In an attempt to curb ever-expanding driving distances the R&A and USGA have brought in a measure to allow a local rule to be implemented at all professional and elite amateur events from January 1 next year which stipulates the maximum dimensions of a club (excluding the putter).
It will curtail the experimentation of the likes of the big-hitting Bryson DeChambeau who has practised with a 48-inch driver but has not brought it into tournament play.
However, that has not stopped the 2020 US Open champion from pushing the boundaries, with one drive at last month’s Ryder Cup registering a massive 417 yards.

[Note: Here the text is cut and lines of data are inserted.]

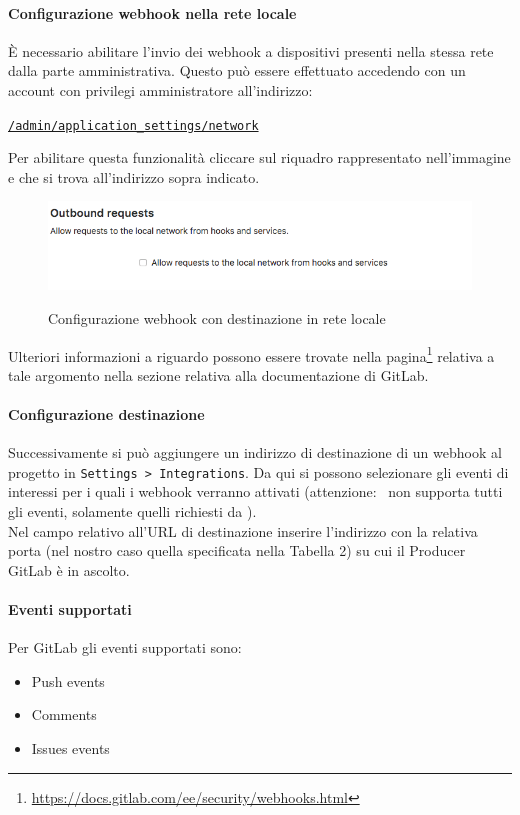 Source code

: 	\paragraph{Configurazione webhook nella rete locale}
	È necessario abilitare l'invio dei webhook a dispositivi presenti nella stessa rete dalla parte amministrativa.
	Questo può essere effettuato accedendo con un account con privilegi amministratore all'indirizzo:
	\begin{center}
		\texttt{\url{/admin/application_settings/network}}
	\end{center}
	Per abilitare questa funzionalità cliccare sul riquadro rappresentato nell'immagine e che si trova all'indirizzo sopra indicato.
	\begin{figure}[H]
		\centering
		\includegraphics[width=13cm]{img/webhook_gitlab_setup.png}\\
		\caption{Configurazione webhook con destinazione in rete locale}
	\end{figure}
	Ulteriori informazioni a riguardo possono essere trovate nella pagina\footnote{\url{https://docs.gitlab.com/ee/security/webhooks.html}} relativa a tale argomento nella sezione relativa alla documentazione di GitLab.	

	\paragraph{Configurazione destinazione}
	Successivamente si può aggiungere un indirizzo di destinazione di un webhook al progetto in \texttt{Settings > Integrations}.
	Da qui si possono selezionare gli eventi di interessi per i quali i webhook verranno attivati (attenzione: \progetto~non supporta tutti gli eventi, solamente quelli richiesti da \II).\\
	Nel campo relativo all'URL di destinazione inserire l'indirizzo con la relativa porta (nel nostro caso quella specificata nella Tabella 2) su cui il Producer GitLab è in ascolto.
	\paragraph{Eventi supportati}
	Per GitLab gli eventi supportati sono:
	\begin{itemize}
		\item Push events
		\item Comments
		\item Issues events
	\end{itemize}

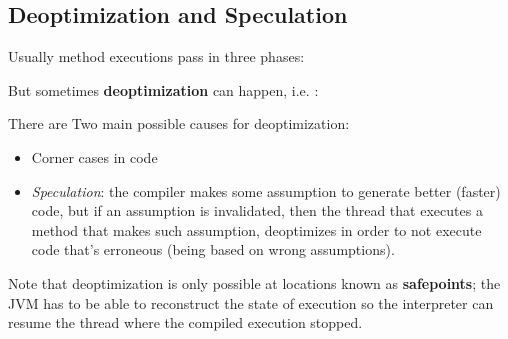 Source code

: \subsection{Deoptimization and Speculation}
Usually method executions pass in three phases:
\nl


But sometimes \textbf{deoptimization} can happen, i.e. :
\nl


{There are Two main possible causes for deoptimization:\ns
\begin{itemize}
	\item Corner cases in code
	\item \textit{Speculation}: the compiler makes some assumption to generate better (faster) code, but if an assumption is invalidated, then the thread that executes a method that
    makes such assumption, \textit{}deoptimizes in order to not execute code that's
    erroneous (being based on wrong assumptions).
\end{itemize}}

Note that deoptimization is only possible at
locations known as \textbf{safepoints}; 
the JVM has to be able to reconstruct the state of execution so the interpreter can resume the thread where the compiled execution stopped. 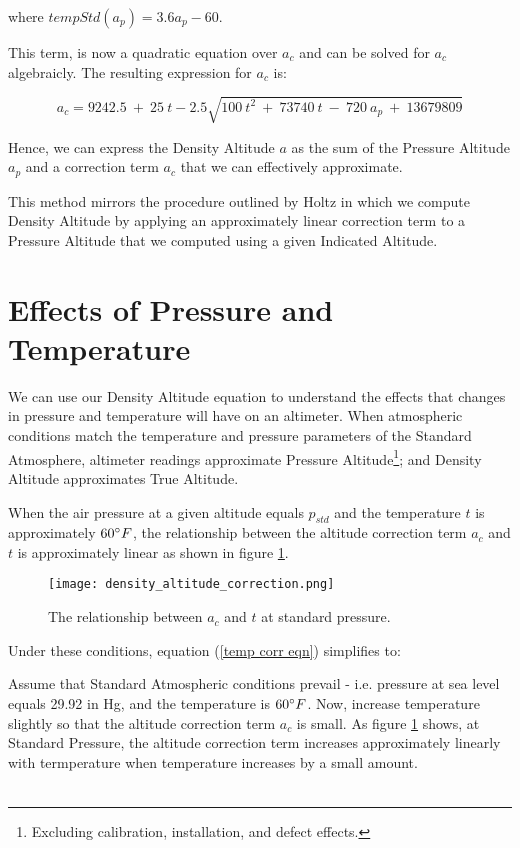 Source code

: \documentclass[10pt,a4paper]{article}
\begin{document}
where $tempStd (a_p) = 3.6 a_p - 60$.

This term, is now a quadratic equation over $a_{c}$ and can be solved for $a_{c}$ algebraicly. The resulting expression for $a_c$ is:

\begin{equation}
a_c = 9242.5\ +\ 25\ t - 2.5 \sqrt{100\ t^2\ +\ 73740\ t\ -\ 720\ a_p\ +\ 13679809}                                                                                                                                         
\end{equation}

Hence, we can express the Density Altitude $a$ as the sum of the Pressure Altitude $a_{p}$ and a correction term $a_{c}$ that we can effectively approximate.

This method mirrors the procedure outlined by Holtz in which we compute Density Altitude by applying an approximately linear correction term to a Pressure Altitude that we computed using a given Indicated Altitude.

\section{Effects of Pressure and Temperature}

We can use our Density Altitude equation to understand the effects that changes in pressure and temperature will have on an altimeter. When atmospheric conditions match the temperature and pressure parameters of the Standard Atmosphere, altimeter readings approximate Pressure Altitude\footnote{Excluding calibration, installation, and defect effects.}; and Density Altitude approximates True Altitude.

When the air pressure at a given altitude equals $p_{std}$ and the temperature $t$ is approximately $60\degree F$, the relationship between the altitude correction term $a_c$ and $t$ is approximately linear as shown in figure \ref{plot alt corr temp}.

\begin{figure}[H]
\texttt{[image: density\_altitude\_correction.png]}
\caption{The relationship between $a_c$ and $t$ at standard pressure.}
\label{plot alt corr temp}
\end{figure}

Under these conditions, equation (\ref{temp corr eqn}) simplifies to:



Assume that Standard Atmospheric conditions prevail - i.e. pressure at sea level equals 29.92 in Hg, and the temperature is $60\degree F$. Now, increase temperature slightly so that the altitude correction term $a_c$ is small. As figure \ref{plot alt corr temp} shows, at Standard Pressure, the altitude correction term increases approximately linearly with termperature when temperature increases by a small amount.


\begin{align}
\end{align}
\end{document}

Mickelson is an opponent of measures to rein in increased distance and in the wake of the new rule announcement the six-time major champion took to quoting a line from the movie Forrest Gump to highlight his disagreement.
“Stupid is as stupid does.” Mrs Gump,” he wrote on Twitter.

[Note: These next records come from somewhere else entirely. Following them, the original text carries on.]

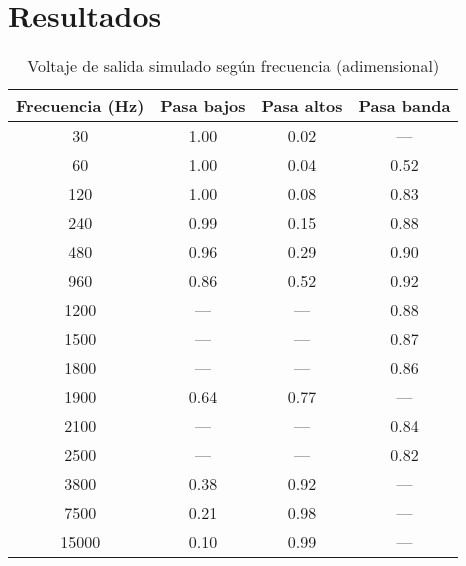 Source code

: \section{Resultados}


\begin{table}[H]
  \centering
  \caption{Voltaje de salida simulado según frecuencia (adimensional)}\label{tab:filtros}
  \begin{tabular}{cccc}
    \toprule
    \textbf{Frecuencia (Hz)} & \textbf{Pasa bajos} & \textbf{Pasa altos} & \textbf{Pasa banda} \\
    \midrule
    30     & 1.00 & 0.02 & ---   \\
    60     & 1.00 & 0.04 & 0.52 \\
    120    & 1.00 & 0.08 & 0.83 \\
    240    & 0.99 & 0.15 & 0.88 \\
    480    & 0.96 & 0.29 & 0.90 \\
    960    & 0.86 & 0.52 & 0.92 \\
    1200   & ---   & ---   & 0.88 \\
    1500   & ---   & ---   & 0.87 \\
    1800   & ---   & ---   & 0.86 \\
    1900   & 0.64 & 0.77 & ---   \\
    2100   & ---   & ---   & 0.84 \\
    2500   & ---   & ---   & 0.82 \\
    3800   & 0.38 & 0.92 & ---   \\
    7500   & 0.21 & 0.98 & ---   \\
    15000  & 0.10 & 0.99 & ---   \\
    \bottomrule
  \end{tabular}
\end{table}

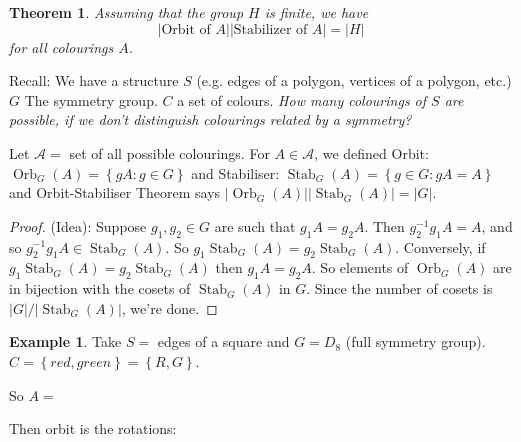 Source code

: \documentclass{article}
\newtheorem{theorem}{Theorem}
\theoremstyle{definition} \newtheorem*{definition}{Definition}
\newtheorem*{exmp}{Example} \newtheorem*{exmps}{Examples}
\DeclareMathOperator{\Orb}{Orb} \DeclareMathOperator{\Stab}{Stab}
\begin{document}
 \begin{theorem} Assuming that the group $H$ is finite, we have \[
   \big|\text{Orbit of }A\big| \big|\text{Stabilizer of } A\big|=\big|H\big| \]
   for all colourings $A$.
  
   \label{thm:orbitstabilizer} \end{theorem}

 Recall: We have a structure $S$ (e.g. edges of a polygon, vertices of a
 polygon, etc.) $G$ The symmetry group. $C$ a set of colours. \emph{How many
 colourings of $S$ are possible, if we don't distinguish colourings related by
 a symmetry?}

 Let $\mathcal{A}=$ set of all possible colourings. For $A \in \mathcal{A}$, we
 defined Orbit: $\Orb_G(A)=\left\{ gA : g \in G \right\}$ and Stabiliser:
 $\Stab_G(A) = \left\{ g \in G : gA = A \right\}$ and Orbit-Stabiliser Theorem
 says $|\Orb_G(A)||\Stab_G(A)|=|G|$.

 \begin{proof} (Idea): Suppose $g_1,g_2\in G$ are such that $g_1A=g_2A$. Then
   $g_2^{-1}g_1A=A$, and so $g_2^{-1}g_1A \in \Stab_G(A)$. So
   $g_1\Stab_G(A)=g_2\Stab_G(A)$. Conversely, if $g_1\Stab_G(A)=g_2\Stab_G(A)$
   then $g_1A=g_2A$. So elements of $\Orb_G(A)$ are in bijection with the
   cosets of $\Stab_G(A)$ in $G$. Since the number of cosets is
   $|G|/|\Stab_G(A)|$, we're done.  \end{proof} 

 \begin{exmp} Take $S=$ edges of a square and $G=D_8$ (full symmetry group). $C
   = \left\{ red, green \right\}=\left\{ R,G \right\}$. 
   
   So $A=$ \begin{figure}[h] \centering {}
     \label{fig:coloursquare} \end{figure}
 
 \end{exmp}

  Then orbit is the rotations:
\end{document}
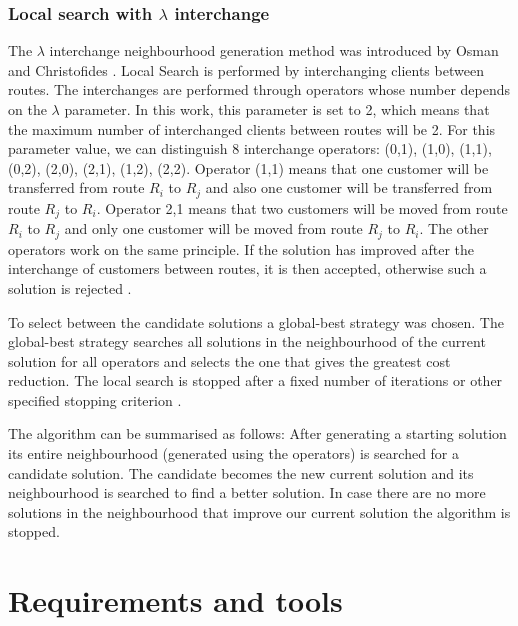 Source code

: \documentclass[a4paper,twoside,12pt]{book}
\begin{document}
\subsection{Local search with $\lambda$ interchange}
The $\lambda$ interchange neighbourhood generation method was introduced by Osman and Christofides \cite{bib:article:osman}. Local Search is performed by interchanging clients between routes. The interchanges are performed through operators whose number depends on the $\lambda$ parameter. In this work, this parameter is set to 2, which means that the maximum number of interchanged clients between routes will be 2. For this parameter value, we can distinguish 8 interchange operators: (0,1), (1,0), (1,1), (0,2), (2,0), (2,1), (1,2), (2,2). Operator (1,1) means that one customer will be transferred from route $R_{i}$ to $R_{j}$ and also one customer will be transferred from route $R_{j}$ to $R_{i}$. Operator 2,1 means that two customers will be moved from route $R_{i}$ to $R_{j}$ and only one customer will be moved from route $R_{j}$ to $R_{i}$. The other operators work on the same principle. If the solution has improved after the interchange of customers between routes, it is then accepted, otherwise such a solution is rejected \cite{bib:article:LocalSearchLambda}. 

To select between the candidate solutions a global-best strategy was chosen. The global-best strategy searches all solutions in the neighbourhood of the current solution for all operators and selects the one that gives the greatest cost reduction. The local search is stopped after a fixed number of iterations or other specified stopping criterion \cite{bib:article:LocalSearchLambda}. 

The algorithm can be summarised as follows: After generating a starting solution its entire neighbourhood (generated using the operators) is searched for a candidate solution. The candidate becomes the new current solution and its neighbourhood is searched to find a better solution. In case there are no more solutions in the neighbourhood that improve our current solution the algorithm is stopped.


\chapter{Requirements and tools}
\end{document}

“Really though, are the amateurs trying their best to govern the professional game the stupid ones? Or the professionals for letting them?”
Limiting club length is one way the game’s lawmakers, concerned about increasing distances for a number of years, believe such advances can be kept in check.
Following research begun in 2014, The R&A and the USGA announced proposals to limit club length to 46 inches in February.
Rather than a rule change, however, they have now confirmed this will be an optional choice as a ‘model local rule’ for top-level tournaments and the recreational game will not be affected.
Martin Slumbers, chief executive of The R&A said: “We have taken time to consult fully with the golf industry, including players, the main professional tours and equipment manufacturers, and have considered their feedback carefully.
“We believe this is the right thing for the game at this time and it will provide tournament organisers with the flexibility to choose for themselves within the framework of the rules.”
USGA chief executive Mike Whan said: “Admittedly, this is not the ‘answer’ to the overall distance debate/issue but rather a simple option for competitive events.
“It’s important to note that it is not a ‘rule of golf,’ and as such, it is not mandated for the average, recreational golfer. Rather, this is an available tool for those running competitive events.”
Further proposals relating to the testing of golf balls and the ‘spring-like effect’ on club faces remain under consideration.